[[ Data under study open ]]
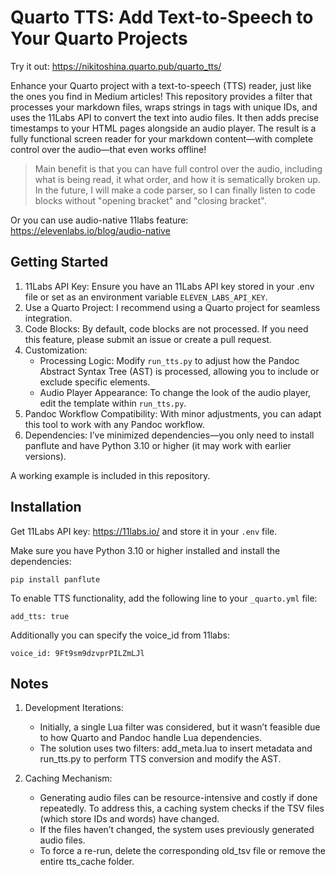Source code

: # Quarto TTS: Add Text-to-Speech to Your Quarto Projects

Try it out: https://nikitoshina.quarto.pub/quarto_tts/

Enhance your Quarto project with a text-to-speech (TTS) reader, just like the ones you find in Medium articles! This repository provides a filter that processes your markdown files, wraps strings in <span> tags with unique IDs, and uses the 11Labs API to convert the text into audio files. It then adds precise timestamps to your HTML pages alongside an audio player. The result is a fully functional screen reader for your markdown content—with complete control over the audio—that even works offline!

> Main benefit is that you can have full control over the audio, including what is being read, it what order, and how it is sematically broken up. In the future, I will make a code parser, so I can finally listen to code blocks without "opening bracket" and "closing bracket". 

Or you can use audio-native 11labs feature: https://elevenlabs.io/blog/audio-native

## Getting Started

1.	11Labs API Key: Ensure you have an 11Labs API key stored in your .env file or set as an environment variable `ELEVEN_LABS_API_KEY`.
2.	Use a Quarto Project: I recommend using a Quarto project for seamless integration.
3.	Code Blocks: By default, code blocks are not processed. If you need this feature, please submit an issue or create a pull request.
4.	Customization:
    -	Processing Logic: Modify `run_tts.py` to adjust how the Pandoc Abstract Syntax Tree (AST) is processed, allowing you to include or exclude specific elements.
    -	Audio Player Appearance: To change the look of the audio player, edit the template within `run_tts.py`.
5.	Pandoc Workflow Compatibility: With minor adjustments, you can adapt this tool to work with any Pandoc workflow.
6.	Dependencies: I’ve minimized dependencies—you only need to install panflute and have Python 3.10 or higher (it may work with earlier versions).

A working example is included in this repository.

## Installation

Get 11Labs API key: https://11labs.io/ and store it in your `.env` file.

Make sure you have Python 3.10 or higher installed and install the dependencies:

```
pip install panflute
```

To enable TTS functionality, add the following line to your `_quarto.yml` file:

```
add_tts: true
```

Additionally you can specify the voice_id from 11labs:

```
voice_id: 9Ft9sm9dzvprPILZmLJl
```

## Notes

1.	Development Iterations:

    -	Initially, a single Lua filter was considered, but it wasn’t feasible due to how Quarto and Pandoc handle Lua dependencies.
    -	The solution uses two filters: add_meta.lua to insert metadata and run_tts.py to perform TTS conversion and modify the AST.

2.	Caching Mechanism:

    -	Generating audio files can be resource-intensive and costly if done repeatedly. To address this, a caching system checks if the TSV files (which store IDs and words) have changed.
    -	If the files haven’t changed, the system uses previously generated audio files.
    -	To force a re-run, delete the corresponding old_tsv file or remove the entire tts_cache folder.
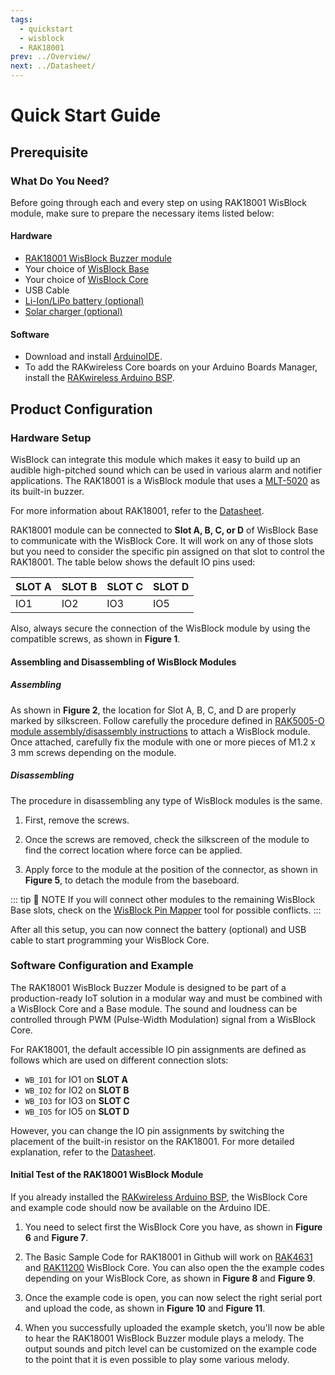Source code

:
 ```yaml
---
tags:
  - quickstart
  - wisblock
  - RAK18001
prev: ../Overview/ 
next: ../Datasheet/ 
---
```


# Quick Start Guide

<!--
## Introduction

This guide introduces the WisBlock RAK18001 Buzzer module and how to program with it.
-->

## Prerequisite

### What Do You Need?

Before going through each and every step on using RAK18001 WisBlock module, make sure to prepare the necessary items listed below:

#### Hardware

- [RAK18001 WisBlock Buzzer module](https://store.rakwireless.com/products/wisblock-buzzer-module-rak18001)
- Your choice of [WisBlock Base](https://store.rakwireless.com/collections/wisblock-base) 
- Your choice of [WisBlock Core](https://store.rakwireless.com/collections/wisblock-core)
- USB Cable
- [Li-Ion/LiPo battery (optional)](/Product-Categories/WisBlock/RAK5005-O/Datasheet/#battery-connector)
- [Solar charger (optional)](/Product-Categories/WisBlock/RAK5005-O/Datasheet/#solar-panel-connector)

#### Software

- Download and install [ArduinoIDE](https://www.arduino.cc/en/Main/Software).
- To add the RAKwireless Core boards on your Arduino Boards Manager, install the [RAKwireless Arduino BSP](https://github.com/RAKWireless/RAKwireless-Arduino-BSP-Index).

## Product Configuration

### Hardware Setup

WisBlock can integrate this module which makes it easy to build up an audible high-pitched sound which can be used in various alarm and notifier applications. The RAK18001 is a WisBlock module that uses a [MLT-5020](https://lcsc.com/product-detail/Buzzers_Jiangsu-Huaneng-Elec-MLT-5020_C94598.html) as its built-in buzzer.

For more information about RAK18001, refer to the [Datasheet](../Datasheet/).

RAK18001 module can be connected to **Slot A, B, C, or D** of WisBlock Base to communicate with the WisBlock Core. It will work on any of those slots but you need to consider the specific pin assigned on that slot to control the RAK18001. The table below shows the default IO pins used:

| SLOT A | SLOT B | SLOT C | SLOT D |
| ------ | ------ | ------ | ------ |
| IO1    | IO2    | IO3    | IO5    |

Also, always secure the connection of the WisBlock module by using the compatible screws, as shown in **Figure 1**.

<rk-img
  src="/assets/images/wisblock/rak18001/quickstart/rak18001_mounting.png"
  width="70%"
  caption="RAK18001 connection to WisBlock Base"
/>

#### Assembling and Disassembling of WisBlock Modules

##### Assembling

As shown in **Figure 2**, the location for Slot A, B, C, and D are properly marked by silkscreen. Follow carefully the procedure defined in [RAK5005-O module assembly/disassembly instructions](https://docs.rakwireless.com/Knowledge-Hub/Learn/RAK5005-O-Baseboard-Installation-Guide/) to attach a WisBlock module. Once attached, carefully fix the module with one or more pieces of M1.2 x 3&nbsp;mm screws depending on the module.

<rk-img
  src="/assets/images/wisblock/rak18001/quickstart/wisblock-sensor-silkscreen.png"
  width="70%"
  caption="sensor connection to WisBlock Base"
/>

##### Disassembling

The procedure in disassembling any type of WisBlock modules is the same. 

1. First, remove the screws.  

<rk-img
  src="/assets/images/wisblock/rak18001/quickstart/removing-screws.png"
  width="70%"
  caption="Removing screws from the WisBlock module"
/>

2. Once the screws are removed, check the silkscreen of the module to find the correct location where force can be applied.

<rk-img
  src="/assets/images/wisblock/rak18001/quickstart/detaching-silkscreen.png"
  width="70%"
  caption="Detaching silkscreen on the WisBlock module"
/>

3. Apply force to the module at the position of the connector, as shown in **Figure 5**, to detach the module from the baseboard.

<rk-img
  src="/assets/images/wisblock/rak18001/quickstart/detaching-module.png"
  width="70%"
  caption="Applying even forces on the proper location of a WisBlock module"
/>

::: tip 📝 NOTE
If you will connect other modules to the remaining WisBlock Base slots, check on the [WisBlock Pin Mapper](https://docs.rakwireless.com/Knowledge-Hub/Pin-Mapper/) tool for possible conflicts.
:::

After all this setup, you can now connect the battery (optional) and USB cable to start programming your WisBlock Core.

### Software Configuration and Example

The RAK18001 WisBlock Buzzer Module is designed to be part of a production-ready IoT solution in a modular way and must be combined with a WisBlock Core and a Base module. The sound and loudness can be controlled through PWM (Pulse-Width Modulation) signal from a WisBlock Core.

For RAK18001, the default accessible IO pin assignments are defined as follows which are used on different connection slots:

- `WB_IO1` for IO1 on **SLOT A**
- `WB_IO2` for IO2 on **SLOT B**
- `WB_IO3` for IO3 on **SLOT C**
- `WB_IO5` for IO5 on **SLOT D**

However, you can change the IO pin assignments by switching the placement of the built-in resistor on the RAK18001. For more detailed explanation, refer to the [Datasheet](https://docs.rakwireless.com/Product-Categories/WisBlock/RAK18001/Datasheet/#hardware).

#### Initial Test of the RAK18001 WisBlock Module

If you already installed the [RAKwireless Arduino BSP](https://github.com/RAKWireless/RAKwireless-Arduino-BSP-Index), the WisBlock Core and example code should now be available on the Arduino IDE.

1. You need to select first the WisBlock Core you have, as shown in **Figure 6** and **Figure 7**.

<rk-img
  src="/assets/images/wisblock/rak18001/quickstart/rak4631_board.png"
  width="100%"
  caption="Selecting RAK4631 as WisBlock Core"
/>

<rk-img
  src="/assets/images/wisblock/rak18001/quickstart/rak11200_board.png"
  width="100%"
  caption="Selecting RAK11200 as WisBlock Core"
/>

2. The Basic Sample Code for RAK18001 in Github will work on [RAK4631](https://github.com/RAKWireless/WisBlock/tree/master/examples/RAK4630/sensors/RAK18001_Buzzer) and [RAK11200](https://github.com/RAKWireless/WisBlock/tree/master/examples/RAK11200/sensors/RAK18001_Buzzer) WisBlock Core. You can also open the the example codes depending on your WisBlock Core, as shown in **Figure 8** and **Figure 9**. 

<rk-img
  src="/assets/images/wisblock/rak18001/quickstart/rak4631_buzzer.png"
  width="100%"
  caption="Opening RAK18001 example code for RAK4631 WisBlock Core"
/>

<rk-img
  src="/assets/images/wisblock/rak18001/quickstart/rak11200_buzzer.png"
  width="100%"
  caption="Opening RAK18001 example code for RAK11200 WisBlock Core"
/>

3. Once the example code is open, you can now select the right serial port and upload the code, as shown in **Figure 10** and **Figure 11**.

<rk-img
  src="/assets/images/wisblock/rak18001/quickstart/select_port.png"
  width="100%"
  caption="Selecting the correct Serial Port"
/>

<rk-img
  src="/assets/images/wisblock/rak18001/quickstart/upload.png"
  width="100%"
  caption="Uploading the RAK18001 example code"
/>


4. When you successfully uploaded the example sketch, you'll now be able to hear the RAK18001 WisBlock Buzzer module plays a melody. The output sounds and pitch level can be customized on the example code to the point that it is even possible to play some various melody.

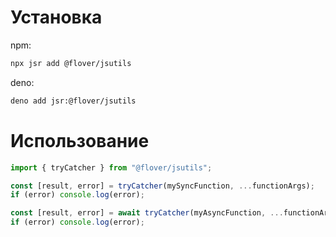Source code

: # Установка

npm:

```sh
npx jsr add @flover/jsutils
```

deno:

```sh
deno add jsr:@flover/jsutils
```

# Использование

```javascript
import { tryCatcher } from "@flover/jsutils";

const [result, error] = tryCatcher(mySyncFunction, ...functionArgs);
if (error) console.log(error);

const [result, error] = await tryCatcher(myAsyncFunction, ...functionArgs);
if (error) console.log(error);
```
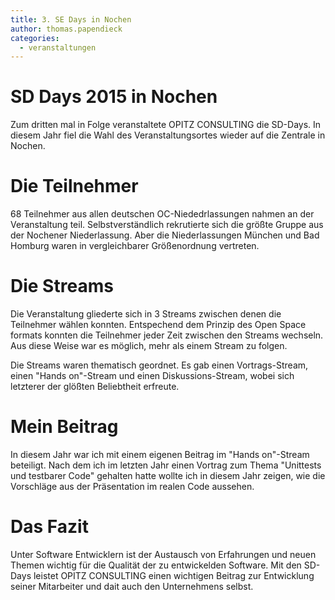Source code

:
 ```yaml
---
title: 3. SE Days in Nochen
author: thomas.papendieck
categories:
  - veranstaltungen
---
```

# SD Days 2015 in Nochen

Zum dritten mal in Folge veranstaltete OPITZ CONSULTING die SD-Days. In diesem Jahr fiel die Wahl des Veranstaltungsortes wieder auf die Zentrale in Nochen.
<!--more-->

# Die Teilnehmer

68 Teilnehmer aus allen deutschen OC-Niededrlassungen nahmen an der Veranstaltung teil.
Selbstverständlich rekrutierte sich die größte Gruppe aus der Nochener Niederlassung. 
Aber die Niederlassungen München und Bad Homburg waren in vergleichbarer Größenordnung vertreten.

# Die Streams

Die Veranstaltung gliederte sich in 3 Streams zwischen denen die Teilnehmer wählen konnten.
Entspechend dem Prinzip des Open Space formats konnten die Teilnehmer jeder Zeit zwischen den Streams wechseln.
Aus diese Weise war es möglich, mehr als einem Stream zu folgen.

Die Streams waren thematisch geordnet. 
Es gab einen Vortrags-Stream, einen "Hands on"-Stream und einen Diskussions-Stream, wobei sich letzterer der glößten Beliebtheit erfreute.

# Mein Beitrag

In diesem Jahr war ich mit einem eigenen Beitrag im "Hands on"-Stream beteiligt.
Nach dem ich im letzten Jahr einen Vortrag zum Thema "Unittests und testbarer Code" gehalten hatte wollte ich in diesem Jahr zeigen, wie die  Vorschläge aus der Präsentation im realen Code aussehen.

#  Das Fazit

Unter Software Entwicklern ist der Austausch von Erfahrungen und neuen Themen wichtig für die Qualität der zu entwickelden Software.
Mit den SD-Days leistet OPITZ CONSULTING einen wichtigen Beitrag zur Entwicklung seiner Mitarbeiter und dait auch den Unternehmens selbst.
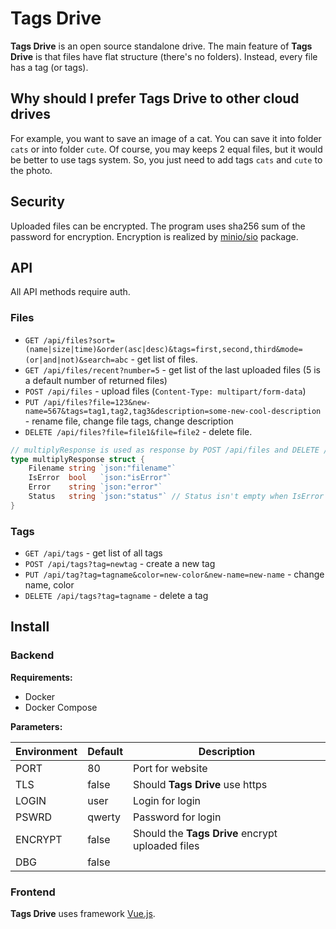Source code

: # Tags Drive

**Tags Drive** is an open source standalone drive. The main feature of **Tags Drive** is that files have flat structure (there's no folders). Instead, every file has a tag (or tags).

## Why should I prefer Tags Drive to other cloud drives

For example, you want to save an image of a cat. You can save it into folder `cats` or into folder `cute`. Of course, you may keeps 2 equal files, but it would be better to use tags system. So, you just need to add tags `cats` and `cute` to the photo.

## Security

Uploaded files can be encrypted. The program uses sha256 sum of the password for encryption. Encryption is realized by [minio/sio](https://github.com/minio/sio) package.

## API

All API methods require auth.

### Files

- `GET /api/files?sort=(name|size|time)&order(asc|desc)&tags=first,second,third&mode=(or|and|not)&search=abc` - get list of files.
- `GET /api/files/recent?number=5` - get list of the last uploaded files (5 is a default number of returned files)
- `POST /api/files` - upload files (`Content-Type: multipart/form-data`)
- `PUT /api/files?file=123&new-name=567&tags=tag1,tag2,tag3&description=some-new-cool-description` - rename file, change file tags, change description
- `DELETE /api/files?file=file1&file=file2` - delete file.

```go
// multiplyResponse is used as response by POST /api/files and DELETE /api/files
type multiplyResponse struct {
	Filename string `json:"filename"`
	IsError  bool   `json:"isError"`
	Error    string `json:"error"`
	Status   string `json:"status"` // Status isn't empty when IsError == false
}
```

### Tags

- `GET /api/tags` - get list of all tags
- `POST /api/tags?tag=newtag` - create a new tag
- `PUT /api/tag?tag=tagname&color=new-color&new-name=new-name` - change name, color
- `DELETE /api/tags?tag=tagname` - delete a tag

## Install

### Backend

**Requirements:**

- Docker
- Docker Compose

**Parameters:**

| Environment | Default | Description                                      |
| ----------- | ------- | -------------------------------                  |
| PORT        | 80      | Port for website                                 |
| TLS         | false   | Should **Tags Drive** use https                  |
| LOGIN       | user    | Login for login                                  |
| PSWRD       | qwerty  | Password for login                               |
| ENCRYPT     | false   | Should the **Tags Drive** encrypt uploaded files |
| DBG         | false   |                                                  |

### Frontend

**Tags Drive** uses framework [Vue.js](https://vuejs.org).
[[ Data under study closed ]]
* Task to complete
Say how many lines of the data include the string "login". Nothing other than the number should be given.

* Task result
2